◆ **RECORDS FOR PROCESSING**
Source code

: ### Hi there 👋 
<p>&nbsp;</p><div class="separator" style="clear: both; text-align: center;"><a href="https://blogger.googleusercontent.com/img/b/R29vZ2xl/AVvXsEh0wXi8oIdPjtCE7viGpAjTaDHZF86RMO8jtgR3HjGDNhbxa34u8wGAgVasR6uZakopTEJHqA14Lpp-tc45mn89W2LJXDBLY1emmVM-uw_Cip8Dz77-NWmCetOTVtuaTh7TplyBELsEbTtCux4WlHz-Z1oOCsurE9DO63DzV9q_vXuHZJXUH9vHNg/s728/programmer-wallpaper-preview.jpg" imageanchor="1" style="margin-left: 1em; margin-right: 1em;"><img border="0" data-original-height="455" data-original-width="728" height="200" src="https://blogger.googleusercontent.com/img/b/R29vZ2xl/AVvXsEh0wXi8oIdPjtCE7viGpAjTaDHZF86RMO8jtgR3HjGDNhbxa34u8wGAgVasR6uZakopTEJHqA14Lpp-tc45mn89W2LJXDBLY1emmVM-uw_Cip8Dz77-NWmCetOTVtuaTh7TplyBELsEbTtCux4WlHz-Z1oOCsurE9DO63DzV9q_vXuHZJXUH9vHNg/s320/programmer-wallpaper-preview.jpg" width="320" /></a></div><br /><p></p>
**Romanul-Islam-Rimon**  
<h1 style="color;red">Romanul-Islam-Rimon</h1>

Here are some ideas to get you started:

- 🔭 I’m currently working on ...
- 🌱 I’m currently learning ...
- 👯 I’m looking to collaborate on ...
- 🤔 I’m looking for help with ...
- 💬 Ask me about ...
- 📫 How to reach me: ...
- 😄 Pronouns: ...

◆ **PROBLEM STATEMENT**
Go through the data and copy each line exactly as it reads.

◆ **TASK SOLUTION**
Source code

: ### Hi there 👋 
<p>&nbsp;</p><div class="separator" style="clear: both; text-align: center;"><a href="https://blogger.googleusercontent.com/img/b/R29vZ2xl/AVvXsEh0wXi8oIdPjtCE7viGpAjTaDHZF86RMO8jtgR3HjGDNhbxa34u8wGAgVasR6uZakopTEJHqA14Lpp-tc45mn89W2LJXDBLY1emmVM-uw_Cip8Dz77-NWmCetOTVtuaTh7TplyBELsEbTtCux4WlHz-Z1oOCsurE9DO63DzV9q_vXuHZJXUH9vHNg/s728/programmer-wallpaper-preview.jpg" imageanchor="1" style="margin-left: 1em; margin-right: 1em;"><img border="0" data-original-height="455" data-original-width="728" height="200" src="https://blogger.googleusercontent.com/img/b/R29vZ2xl/AVvXsEh0wXi8oIdPjtCE7viGpAjTaDHZF86RMO8jtgR3HjGDNhbxa34u8wGAgVasR6uZakopTEJHqA14Lpp-tc45mn89W2LJXDBLY1emmVM-uw_Cip8Dz77-NWmCetOTVtuaTh7TplyBELsEbTtCux4WlHz-Z1oOCsurE9DO63DzV9q_vXuHZJXUH9vHNg/s320/programmer-wallpaper-preview.jpg" width="320" /></a></div><br /><p></p>
**Romanul-Islam-Rimon**  
<h1 style="color;red">Romanul-Islam-Rimon</h1>

Here are some ideas to get you started:

- 🔭 I’m currently working on ...
- 🌱 I’m currently learning ...
- 👯 I’m looking to collaborate on ...
- 🤔 I’m looking for help with ...
- 💬 Ask me about ...
- 📫 How to reach me: ...
- 😄 Pronouns: ...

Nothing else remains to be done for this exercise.